Jesús Yáñez Orozco
Ciudad de México, (BALÓN CUADRADO).- La noche del pasado martes –que sería de ensueño–, el lanzador sinaloense Julio Urías sólo necesitaba un strike más para culminar el triunfo que daría el campeonato a los Dodgers después de tres décadas. La tensión acostumbrada en el montículo era casi cinematográfica. De película de Alfred Hitchcok.
Tiró la pelota a 95 millas por hora y el bateador no pudo conectar.
Urías lanzó un grito que tenía atado al corazón. Después las piernas, como de chicle, cedieron. El pítcher estaba en cuclillas mientras el diamante se llenaba de sus compañeros. Todo era una justificada locura en el sexto juego de la Serie Mundial: habían vencido a Tampa Bay en cuatro de seis juegos.
En ese momento, en una ranchería llamada Las Higueritas de Culiacán, con menos de mil 500 habitantes, una familia lloraba de alegría y recordaba todo lo que ese joven de 24 años vivió para llegar a esa meta.
“Lloramos tanto”, dice don Carlos, padre de Julio Urías y quien apoyó siempre la ilusión de su hijo en el beisbol.
“Era una locura, empezaron a llegar parientes y amigos a felicitarnos; días después siguen pasando coches frente a la casa y nos tocan la bocina o nos gritan:
‘¡Viva Urías!’”, agrega divertido en declaraciones al diario La Jornada.
Unos días antes de esa consagración, Julio vivió un momento difícil cuando el entrenador Dave Roberts lo bajó del montículo y no le permitió llevarse la victoria en el juego cuatro de esa Serie Mundial.
Don Carlos estaba molesto. Pero sabía que era por el bien del equipo. Y sobre todo que su hijo estaba bien templado para enfrentar esa situación. Julio, lo sabía muy bien, estaba listo para la siguiente oportunidad.
“No tenemos por qué ocultarlo. Mi hijo creció con muchas limitaciones. Porque mi sueldo no alcanzaba”, confiesa sereno don Carlos.
Trabajaba como intendente en una escuela primaria de la localidad; y también, como su hijo, nació con un ojito malo. Pero eso nunca lo agüitó. Nunca lo hizo sentir menos o discapacitado. Siempre fue un niño muy valiente que encontró el modo de ser un buen lanzador.

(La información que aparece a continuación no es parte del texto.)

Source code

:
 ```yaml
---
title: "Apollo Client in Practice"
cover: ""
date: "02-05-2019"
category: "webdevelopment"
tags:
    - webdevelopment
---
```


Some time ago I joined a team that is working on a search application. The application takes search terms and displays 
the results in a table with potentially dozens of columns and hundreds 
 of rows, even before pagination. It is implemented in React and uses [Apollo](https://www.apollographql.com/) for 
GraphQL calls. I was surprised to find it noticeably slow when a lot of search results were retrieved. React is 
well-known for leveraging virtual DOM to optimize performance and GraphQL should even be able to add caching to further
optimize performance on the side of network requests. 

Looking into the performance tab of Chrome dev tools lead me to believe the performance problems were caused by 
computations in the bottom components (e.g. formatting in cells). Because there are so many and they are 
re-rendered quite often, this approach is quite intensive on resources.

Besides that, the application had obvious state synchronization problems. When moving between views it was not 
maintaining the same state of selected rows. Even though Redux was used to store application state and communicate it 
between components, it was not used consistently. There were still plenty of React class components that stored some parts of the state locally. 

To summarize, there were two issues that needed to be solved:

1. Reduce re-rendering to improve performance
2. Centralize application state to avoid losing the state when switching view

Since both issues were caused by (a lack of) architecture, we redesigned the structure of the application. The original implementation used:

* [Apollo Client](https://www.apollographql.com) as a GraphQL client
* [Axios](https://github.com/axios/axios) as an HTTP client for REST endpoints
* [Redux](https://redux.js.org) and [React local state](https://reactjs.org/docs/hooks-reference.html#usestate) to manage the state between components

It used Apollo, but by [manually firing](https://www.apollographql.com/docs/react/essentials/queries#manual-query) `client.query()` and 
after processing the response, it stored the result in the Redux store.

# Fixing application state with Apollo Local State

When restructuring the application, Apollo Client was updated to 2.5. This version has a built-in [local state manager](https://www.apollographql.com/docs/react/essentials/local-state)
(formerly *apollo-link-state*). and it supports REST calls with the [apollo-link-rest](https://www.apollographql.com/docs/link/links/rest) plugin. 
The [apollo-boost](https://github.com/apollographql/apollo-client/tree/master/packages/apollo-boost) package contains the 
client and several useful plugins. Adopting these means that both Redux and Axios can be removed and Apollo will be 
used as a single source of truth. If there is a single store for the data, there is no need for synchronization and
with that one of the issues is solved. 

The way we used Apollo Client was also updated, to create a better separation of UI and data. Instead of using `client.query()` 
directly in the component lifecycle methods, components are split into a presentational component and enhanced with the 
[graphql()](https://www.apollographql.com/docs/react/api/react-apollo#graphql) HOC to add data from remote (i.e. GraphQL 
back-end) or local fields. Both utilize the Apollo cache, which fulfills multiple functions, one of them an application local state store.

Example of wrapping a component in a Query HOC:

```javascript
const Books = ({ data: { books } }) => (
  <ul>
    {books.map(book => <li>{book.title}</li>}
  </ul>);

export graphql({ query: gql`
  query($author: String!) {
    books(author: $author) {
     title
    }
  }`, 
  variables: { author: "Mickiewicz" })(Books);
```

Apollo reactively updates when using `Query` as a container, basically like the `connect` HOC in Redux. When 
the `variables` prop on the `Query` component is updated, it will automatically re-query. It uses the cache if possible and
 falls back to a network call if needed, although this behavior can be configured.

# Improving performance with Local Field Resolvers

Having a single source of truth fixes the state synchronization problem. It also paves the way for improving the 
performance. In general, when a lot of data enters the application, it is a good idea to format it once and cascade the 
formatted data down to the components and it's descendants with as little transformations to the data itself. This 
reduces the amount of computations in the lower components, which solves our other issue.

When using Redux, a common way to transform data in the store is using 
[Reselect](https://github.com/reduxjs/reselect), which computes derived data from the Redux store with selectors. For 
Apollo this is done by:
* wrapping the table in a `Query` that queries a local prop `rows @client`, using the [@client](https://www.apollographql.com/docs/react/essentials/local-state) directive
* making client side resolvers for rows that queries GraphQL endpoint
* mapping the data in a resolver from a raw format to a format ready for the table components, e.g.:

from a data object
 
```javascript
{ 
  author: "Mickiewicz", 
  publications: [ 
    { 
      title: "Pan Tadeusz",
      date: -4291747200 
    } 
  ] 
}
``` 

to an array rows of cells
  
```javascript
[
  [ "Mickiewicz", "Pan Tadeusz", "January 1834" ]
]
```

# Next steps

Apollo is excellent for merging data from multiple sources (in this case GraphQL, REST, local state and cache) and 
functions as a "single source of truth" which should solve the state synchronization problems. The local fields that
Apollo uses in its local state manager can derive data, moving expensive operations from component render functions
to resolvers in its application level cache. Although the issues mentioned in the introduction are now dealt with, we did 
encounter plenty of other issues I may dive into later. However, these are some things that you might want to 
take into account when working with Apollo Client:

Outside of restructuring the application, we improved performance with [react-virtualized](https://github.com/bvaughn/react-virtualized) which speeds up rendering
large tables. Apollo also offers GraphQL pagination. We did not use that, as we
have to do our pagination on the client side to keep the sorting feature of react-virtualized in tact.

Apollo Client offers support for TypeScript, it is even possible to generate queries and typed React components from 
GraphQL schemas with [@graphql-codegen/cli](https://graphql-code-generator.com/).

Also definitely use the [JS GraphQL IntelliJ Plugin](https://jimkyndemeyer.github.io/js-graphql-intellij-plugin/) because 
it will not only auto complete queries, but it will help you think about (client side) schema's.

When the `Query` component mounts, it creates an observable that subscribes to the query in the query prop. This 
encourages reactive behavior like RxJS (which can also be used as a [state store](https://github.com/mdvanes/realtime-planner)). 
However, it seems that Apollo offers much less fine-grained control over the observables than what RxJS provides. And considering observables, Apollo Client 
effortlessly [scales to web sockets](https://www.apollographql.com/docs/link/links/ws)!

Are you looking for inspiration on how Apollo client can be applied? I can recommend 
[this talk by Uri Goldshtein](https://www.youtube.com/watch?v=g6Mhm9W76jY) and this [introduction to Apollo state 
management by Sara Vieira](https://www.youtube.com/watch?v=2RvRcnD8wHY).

Julio creció en esa pequeña comunidad en un ambiente muy sano. En el terreno donde vivía, su padre le construyó un montículo de tierra para que sintiera la experiencia de un pítcher desde la loma. Después de la escuela a la liga infantil y en los ratos libres a tirar pelota en el patio de la casa.
Esa era la rutina y el juego para el niño Urías.
La evolución fue lógica y Julio empezó a destacar. Formó parte de aquel representativo infantil de Sinaloa que ganó la medalla de oro en la Olimpiada Nacional de 2007. Una novena en la que coincidió con otros niños que al crecer serían ligamayoristas, como Roberto Osuna y José Luis Urquidy.
“Todavía era niño y lo invitaron a jugar en un torneo en Estados Unidos. Nos pagaron todos los gastos y por eso fuimos”, recuerda don Carlos.
“Llamó tanto la atención como lanzador, que al final todos lo rodeaban como a una estrella. Era puro niño gringuito y le pedían fotos y autógrafos. Quien se acuerde de ese momento se va a sonreír por lo que consiguió hace unos días».
Don Carlos asegura que lo único que ha cambiado en su vida es la dinámica cotidiana. Cuando caminan por la calle los detienen cada tanto para felicitarlos.
“Es como si Julio siempre hubiera sabido que llegaría este momento. Lo tenía tan claro desde niño”, apunta orgulloso.
“No tengo palabras para describir ese último out que dio el triunfo. Fue como una película. Y también ver cómo el presidente de la República felicitaba a mi hijo por el título. Todo fue como un sueño cumplido”.